[Working data — start]
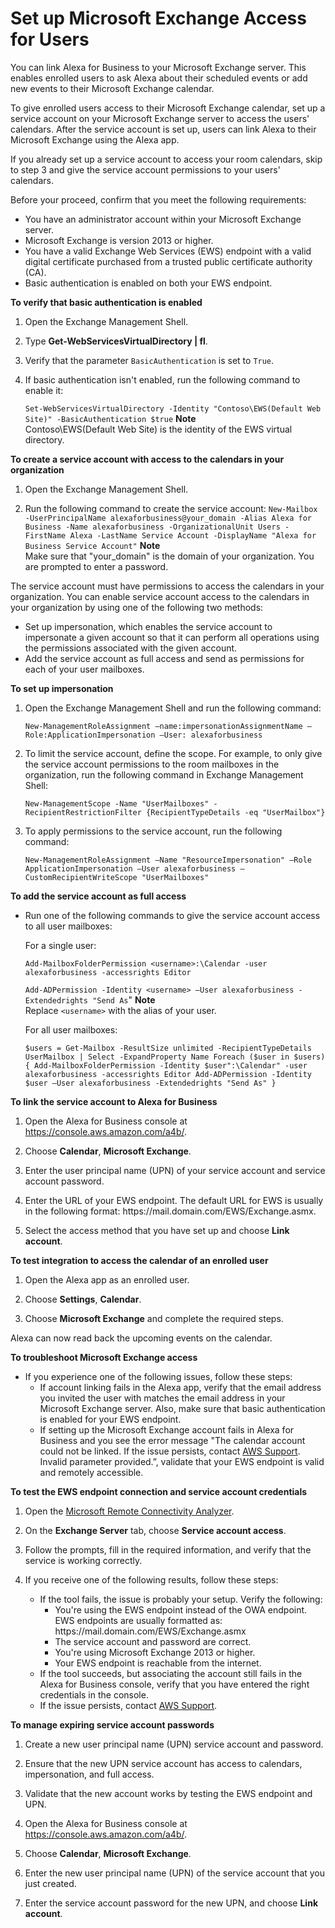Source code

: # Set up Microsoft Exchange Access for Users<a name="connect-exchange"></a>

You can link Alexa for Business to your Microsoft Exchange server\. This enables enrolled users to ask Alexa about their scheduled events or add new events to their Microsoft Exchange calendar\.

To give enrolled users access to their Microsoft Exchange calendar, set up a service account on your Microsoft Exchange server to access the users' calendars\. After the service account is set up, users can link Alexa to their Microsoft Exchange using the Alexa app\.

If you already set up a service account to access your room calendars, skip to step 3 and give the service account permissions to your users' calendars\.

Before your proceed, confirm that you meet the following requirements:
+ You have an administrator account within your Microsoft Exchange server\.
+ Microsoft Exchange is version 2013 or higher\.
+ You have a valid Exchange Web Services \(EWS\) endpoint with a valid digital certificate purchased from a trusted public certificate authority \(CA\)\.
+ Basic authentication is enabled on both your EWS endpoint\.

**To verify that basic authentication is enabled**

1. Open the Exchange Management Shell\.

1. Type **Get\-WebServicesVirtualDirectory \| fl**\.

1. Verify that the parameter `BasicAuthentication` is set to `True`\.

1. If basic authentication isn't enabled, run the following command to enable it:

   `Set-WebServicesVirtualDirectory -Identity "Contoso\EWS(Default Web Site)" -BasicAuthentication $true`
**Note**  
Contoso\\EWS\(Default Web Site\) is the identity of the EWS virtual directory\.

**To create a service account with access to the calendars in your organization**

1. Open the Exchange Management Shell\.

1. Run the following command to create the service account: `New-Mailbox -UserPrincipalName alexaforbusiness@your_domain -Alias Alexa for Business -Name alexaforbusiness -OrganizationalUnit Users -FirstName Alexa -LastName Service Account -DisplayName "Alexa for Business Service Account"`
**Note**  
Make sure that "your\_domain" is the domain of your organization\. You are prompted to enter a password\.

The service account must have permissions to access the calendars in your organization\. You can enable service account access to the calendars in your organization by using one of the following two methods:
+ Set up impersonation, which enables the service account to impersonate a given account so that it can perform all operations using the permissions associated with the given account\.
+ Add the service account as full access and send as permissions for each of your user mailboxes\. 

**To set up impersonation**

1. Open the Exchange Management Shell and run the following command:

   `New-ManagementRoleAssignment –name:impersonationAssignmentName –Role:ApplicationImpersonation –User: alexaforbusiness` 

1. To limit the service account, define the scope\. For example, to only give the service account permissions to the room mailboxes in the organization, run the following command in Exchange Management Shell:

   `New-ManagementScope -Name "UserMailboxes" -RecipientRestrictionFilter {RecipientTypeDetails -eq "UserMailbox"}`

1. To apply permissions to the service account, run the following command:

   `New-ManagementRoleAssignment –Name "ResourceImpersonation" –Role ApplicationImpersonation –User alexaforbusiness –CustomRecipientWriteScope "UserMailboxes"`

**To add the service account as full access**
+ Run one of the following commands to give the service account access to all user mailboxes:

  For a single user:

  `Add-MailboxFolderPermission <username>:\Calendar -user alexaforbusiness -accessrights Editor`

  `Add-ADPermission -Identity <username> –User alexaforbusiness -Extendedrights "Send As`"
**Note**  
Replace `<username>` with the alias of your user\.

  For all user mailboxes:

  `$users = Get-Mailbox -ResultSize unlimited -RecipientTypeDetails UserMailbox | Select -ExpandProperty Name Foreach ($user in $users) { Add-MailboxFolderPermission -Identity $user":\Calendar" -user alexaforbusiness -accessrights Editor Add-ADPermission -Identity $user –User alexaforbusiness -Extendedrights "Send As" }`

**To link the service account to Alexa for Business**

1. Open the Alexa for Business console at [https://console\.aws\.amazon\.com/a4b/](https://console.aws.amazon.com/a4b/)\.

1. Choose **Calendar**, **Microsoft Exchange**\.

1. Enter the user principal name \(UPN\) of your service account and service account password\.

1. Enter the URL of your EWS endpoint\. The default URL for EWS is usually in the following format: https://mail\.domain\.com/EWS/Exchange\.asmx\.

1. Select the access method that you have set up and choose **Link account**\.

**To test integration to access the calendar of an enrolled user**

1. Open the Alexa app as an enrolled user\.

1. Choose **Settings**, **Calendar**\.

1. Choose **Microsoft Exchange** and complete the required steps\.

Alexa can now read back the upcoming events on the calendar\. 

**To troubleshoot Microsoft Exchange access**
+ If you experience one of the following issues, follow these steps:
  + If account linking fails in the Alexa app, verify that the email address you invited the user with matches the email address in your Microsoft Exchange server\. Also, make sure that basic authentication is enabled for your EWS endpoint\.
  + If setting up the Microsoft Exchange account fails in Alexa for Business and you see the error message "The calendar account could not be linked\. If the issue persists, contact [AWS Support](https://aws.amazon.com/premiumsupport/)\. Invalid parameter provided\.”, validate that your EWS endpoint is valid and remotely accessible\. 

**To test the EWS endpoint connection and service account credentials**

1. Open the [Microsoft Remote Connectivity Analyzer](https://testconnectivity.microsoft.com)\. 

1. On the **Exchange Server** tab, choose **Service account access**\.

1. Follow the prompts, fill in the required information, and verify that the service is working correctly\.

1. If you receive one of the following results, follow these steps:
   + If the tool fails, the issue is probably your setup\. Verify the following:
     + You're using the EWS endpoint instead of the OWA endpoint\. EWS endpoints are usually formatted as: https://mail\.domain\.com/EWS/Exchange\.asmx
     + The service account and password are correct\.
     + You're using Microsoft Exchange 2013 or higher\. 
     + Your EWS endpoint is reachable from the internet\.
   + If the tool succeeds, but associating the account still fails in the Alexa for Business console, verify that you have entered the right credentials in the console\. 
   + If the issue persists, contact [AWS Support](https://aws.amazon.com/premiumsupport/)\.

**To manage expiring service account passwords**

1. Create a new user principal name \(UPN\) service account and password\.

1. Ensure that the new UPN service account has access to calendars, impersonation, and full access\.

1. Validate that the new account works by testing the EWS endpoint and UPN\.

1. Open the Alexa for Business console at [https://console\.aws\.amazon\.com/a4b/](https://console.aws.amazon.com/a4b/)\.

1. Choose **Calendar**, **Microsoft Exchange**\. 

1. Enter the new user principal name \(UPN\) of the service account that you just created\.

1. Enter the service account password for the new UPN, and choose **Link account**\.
[Working data — finish]
[Working data — start]
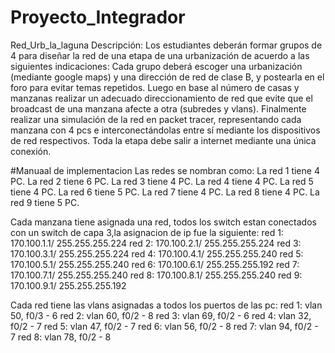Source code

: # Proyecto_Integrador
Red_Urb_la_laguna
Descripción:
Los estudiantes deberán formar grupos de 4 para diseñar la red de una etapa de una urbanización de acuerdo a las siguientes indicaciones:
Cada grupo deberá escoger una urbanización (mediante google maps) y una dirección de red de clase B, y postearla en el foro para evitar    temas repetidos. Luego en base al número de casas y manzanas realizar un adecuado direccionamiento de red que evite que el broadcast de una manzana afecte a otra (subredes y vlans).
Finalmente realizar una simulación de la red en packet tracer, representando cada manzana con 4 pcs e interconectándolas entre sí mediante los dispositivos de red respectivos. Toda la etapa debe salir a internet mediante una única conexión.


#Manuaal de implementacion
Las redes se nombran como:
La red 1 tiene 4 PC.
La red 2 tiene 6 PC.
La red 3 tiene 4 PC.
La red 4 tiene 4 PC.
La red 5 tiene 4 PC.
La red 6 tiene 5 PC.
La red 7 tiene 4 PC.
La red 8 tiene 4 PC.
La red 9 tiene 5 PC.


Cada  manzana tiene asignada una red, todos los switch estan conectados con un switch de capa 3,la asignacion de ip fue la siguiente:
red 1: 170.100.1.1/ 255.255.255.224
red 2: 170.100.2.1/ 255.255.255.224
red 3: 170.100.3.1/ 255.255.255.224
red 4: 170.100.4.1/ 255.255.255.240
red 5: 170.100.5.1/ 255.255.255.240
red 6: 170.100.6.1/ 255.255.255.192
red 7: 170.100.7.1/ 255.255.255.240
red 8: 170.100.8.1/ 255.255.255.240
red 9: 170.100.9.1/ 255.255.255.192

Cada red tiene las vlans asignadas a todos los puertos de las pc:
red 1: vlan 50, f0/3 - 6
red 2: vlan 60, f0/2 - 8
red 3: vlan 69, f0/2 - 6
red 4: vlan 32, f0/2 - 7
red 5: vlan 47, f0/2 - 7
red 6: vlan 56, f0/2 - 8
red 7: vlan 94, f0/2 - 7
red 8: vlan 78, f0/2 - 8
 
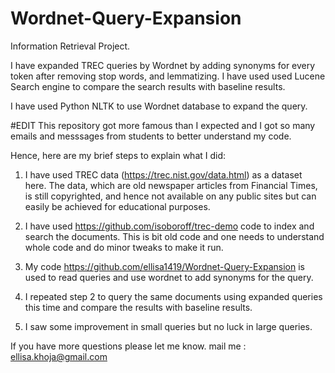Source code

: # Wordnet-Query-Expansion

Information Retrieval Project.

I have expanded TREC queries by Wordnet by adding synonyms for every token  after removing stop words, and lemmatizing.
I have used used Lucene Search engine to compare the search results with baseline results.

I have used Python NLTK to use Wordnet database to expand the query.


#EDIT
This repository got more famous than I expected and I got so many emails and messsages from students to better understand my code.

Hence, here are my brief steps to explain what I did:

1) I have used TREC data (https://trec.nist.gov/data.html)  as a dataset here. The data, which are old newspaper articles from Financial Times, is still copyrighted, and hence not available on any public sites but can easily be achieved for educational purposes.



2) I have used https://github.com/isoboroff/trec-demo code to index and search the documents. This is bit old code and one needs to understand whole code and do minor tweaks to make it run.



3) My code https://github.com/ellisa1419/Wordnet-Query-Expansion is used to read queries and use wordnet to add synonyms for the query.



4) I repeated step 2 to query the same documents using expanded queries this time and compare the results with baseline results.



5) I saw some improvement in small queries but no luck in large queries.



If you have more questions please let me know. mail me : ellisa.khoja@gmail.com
[Working data — finish]
** Brief **
With the pictures omitted, restate word for word the lines above from the line that has "Finalmente realizar una" up to and including the line that has "Information Retrieval Project.", and no other lines.

** Answer section **
Finalmente realizar una simulación de la red en packet tracer, representando cada manzana con 4 pcs e interconectándolas entre sí mediante los dispositivos de red respectivos. Toda la etapa debe salir a internet mediante una única conexión.


#Manuaal de implementacion
Las redes se nombran como:
La red 1 tiene 4 PC.
La red 2 tiene 6 PC.
La red 3 tiene 4 PC.
La red 4 tiene 4 PC.
La red 5 tiene 4 PC.
La red 6 tiene 5 PC.
La red 7 tiene 4 PC.
La red 8 tiene 4 PC.
La red 9 tiene 5 PC.


Cada  manzana tiene asignada una red, todos los switch estan conectados con un switch de capa 3,la asignacion de ip fue la siguiente:
red 1: 170.100.1.1/ 255.255.255.224
red 2: 170.100.2.1/ 255.255.255.224
red 3: 170.100.3.1/ 255.255.255.224
red 4: 170.100.4.1/ 255.255.255.240
red 5: 170.100.5.1/ 255.255.255.240
red 6: 170.100.6.1/ 255.255.255.192
red 7: 170.100.7.1/ 255.255.255.240
red 8: 170.100.8.1/ 255.255.255.240
red 9: 170.100.9.1/ 255.255.255.192

Cada red tiene las vlans asignadas a todos los puertos de las pc:
red 1: vlan 50, f0/3 - 6
red 2: vlan 60, f0/2 - 8
red 3: vlan 69, f0/2 - 6
red 4: vlan 32, f0/2 - 7
red 5: vlan 47, f0/2 - 7
red 6: vlan 56, f0/2 - 8
red 7: vlan 94, f0/2 - 7
red 8: vlan 78, f0/2 - 8
 
Source code

: # Wordnet-Query-Expansion

Information Retrieval Project.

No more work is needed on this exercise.